* _What the exercise asks_: Transcribe the lines below exactly. No image belongs in the transcription.

(Recorded data)
========

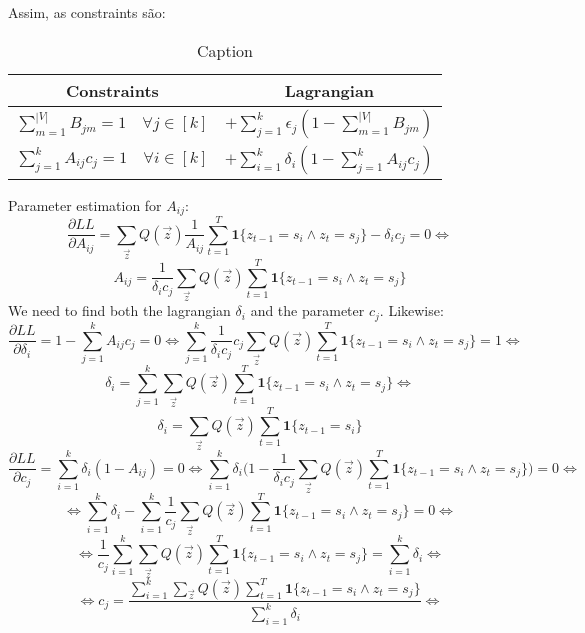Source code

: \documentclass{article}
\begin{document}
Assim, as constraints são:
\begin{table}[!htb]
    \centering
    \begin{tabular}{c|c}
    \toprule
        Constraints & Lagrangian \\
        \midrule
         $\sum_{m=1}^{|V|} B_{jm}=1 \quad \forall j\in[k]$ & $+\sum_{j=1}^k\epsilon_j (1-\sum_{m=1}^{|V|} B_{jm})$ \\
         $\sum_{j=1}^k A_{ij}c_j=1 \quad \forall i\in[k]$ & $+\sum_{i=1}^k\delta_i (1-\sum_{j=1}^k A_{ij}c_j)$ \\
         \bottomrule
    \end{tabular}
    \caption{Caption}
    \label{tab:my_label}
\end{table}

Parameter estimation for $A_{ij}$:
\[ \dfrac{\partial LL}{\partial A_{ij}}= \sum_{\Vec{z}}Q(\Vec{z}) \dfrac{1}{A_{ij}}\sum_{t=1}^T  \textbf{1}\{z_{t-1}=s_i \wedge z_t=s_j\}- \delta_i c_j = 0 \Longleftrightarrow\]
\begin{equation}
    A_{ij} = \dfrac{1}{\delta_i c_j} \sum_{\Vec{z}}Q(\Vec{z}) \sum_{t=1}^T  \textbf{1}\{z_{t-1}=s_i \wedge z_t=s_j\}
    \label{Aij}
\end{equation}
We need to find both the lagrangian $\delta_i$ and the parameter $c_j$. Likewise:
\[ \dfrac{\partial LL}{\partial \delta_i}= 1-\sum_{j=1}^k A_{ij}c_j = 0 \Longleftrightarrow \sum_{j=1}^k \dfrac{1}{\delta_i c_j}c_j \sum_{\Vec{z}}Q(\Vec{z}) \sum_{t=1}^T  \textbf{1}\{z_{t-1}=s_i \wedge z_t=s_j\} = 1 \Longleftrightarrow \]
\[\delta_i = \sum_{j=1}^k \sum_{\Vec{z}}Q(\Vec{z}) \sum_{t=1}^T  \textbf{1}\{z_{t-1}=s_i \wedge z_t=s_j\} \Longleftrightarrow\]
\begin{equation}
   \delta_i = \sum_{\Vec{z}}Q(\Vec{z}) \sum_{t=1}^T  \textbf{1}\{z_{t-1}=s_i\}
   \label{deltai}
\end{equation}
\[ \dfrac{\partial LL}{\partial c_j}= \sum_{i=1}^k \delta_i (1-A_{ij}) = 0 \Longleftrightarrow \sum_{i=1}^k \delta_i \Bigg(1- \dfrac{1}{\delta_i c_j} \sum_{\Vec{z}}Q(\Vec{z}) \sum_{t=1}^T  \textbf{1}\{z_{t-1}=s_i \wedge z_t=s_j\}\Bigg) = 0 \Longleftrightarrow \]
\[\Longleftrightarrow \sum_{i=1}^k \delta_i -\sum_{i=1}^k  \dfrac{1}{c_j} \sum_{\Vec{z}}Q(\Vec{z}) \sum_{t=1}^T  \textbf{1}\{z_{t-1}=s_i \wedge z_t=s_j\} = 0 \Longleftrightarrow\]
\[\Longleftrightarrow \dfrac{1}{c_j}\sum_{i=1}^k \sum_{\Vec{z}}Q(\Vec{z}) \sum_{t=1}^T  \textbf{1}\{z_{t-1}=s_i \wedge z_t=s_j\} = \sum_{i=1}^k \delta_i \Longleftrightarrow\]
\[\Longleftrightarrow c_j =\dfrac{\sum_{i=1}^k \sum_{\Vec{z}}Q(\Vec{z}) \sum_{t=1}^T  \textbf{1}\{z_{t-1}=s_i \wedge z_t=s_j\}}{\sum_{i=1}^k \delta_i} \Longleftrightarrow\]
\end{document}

========

* _Final answer_:
Source code

: \documentclass{article}
\begin{document}
Assim, as constraints são:
\begin{table}[!htb]
    \centering
    \begin{tabular}{c|c}
    \toprule
        Constraints & Lagrangian \\
        \midrule
         $\sum_{m=1}^{|V|} B_{jm}=1 \quad \forall j\in[k]$ & $+\sum_{j=1}^k\epsilon_j (1-\sum_{m=1}^{|V|} B_{jm})$ \\
         $\sum_{j=1}^k A_{ij}c_j=1 \quad \forall i\in[k]$ & $+\sum_{i=1}^k\delta_i (1-\sum_{j=1}^k A_{ij}c_j)$ \\
         \bottomrule
    \end{tabular}
    \caption{Caption}
    \label{tab:my_label}
\end{table}

Parameter estimation for $A_{ij}$:
\[ \dfrac{\partial LL}{\partial A_{ij}}= \sum_{\Vec{z}}Q(\Vec{z}) \dfrac{1}{A_{ij}}\sum_{t=1}^T  \textbf{1}\{z_{t-1}=s_i \wedge z_t=s_j\}- \delta_i c_j = 0 \Longleftrightarrow\]
\begin{equation}
    A_{ij} = \dfrac{1}{\delta_i c_j} \sum_{\Vec{z}}Q(\Vec{z}) \sum_{t=1}^T  \textbf{1}\{z_{t-1}=s_i \wedge z_t=s_j\}
    \label{Aij}
\end{equation}
We need to find both the lagrangian $\delta_i$ and the parameter $c_j$. Likewise:
\[ \dfrac{\partial LL}{\partial \delta_i}= 1-\sum_{j=1}^k A_{ij}c_j = 0 \Longleftrightarrow \sum_{j=1}^k \dfrac{1}{\delta_i c_j}c_j \sum_{\Vec{z}}Q(\Vec{z}) \sum_{t=1}^T  \textbf{1}\{z_{t-1}=s_i \wedge z_t=s_j\} = 1 \Longleftrightarrow \]
\[\delta_i = \sum_{j=1}^k \sum_{\Vec{z}}Q(\Vec{z}) \sum_{t=1}^T  \textbf{1}\{z_{t-1}=s_i \wedge z_t=s_j\} \Longleftrightarrow\]
\begin{equation}
   \delta_i = \sum_{\Vec{z}}Q(\Vec{z}) \sum_{t=1}^T  \textbf{1}\{z_{t-1}=s_i\}
   \label{deltai}
\end{equation}
\[ \dfrac{\partial LL}{\partial c_j}= \sum_{i=1}^k \delta_i (1-A_{ij}) = 0 \Longleftrightarrow \sum_{i=1}^k \delta_i \Bigg(1- \dfrac{1}{\delta_i c_j} \sum_{\Vec{z}}Q(\Vec{z}) \sum_{t=1}^T  \textbf{1}\{z_{t-1}=s_i \wedge z_t=s_j\}\Bigg) = 0 \Longleftrightarrow \]
\[\Longleftrightarrow \sum_{i=1}^k \delta_i -\sum_{i=1}^k  \dfrac{1}{c_j} \sum_{\Vec{z}}Q(\Vec{z}) \sum_{t=1}^T  \textbf{1}\{z_{t-1}=s_i \wedge z_t=s_j\} = 0 \Longleftrightarrow\]
\[\Longleftrightarrow \dfrac{1}{c_j}\sum_{i=1}^k \sum_{\Vec{z}}Q(\Vec{z}) \sum_{t=1}^T  \textbf{1}\{z_{t-1}=s_i \wedge z_t=s_j\} = \sum_{i=1}^k \delta_i \Longleftrightarrow\]
\[\Longleftrightarrow c_j =\dfrac{\sum_{i=1}^k \sum_{\Vec{z}}Q(\Vec{z}) \sum_{t=1}^T  \textbf{1}\{z_{t-1}=s_i \wedge z_t=s_j\}}{\sum_{i=1}^k \delta_i} \Longleftrightarrow\]
\end{document}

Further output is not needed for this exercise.